WHAT THIS TASK INVOLVES :: The records must be duplicated exactly, with every picture left out.

══════════════════════════════

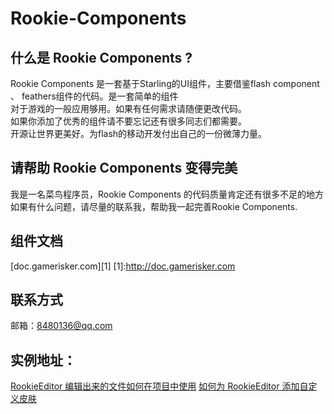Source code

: ﻿Rookie-Components
=================

什么是 Rookie Components ?
--------------------------
Rookie Components 是一套基于Starling的UI组件，主要借鉴flash component 、 feathers组件的代码。是一套简单的组件<br>
	对于游戏的一般应用够用。如果有任何需求请随便更改代码。<br>
    	如果你添加了优秀的组件请不要忘记还有很多同志们都需要。<br>
    	开源让世界更美好。为flash的移动开发付出自己的一份微薄力量。<br>
    
请帮助 Rookie Components 变得完美
---------------------------------
我是一名菜鸟程序员，Rookie Components 的代码质量肯定还有很多不足的地方<br>
	如果有什么问题，请尽量的联系我，帮助我一起完善Rookie Components.<br>

组件文档
--------
[doc.gamerisker.com][1]
[1]:http://doc.gamerisker.com

联系方式
--------
邮箱：8480136@qq.com

实例地址：
--------
[RookieEditor 编辑出来的文件如何在项目中使用][2]
[如何为 RookieEditor 添加自定义皮肤][3]

[2]:http://blog.gamerisker.com/?p=207
[3]:http://blog.gamerisker.com/?p=217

══════════════════════════════

WRITTEN RESPONSE ::
Source code

: ﻿Rookie-Components
=================

什么是 Rookie Components ?
--------------------------
Rookie Components 是一套基于Starling的UI组件，主要借鉴flash component 、 feathers组件的代码。是一套简单的组件<br>
	对于游戏的一般应用够用。如果有任何需求请随便更改代码。<br>
    	如果你添加了优秀的组件请不要忘记还有很多同志们都需要。<br>
    	开源让世界更美好。为flash的移动开发付出自己的一份微薄力量。<br>
    
请帮助 Rookie Components 变得完美
---------------------------------
我是一名菜鸟程序员，Rookie Components 的代码质量肯定还有很多不足的地方<br>
	如果有什么问题，请尽量的联系我，帮助我一起完善Rookie Components.<br>

组件文档
--------
[doc.gamerisker.com][1]
[1]:http://doc.gamerisker.com

联系方式
--------
邮箱：8480136@qq.com

实例地址：
--------
[RookieEditor 编辑出来的文件如何在项目中使用][2]
[如何为 RookieEditor 添加自定义皮肤][3]

[2]:http://blog.gamerisker.com/?p=207
[3]:http://blog.gamerisker.com/?p=217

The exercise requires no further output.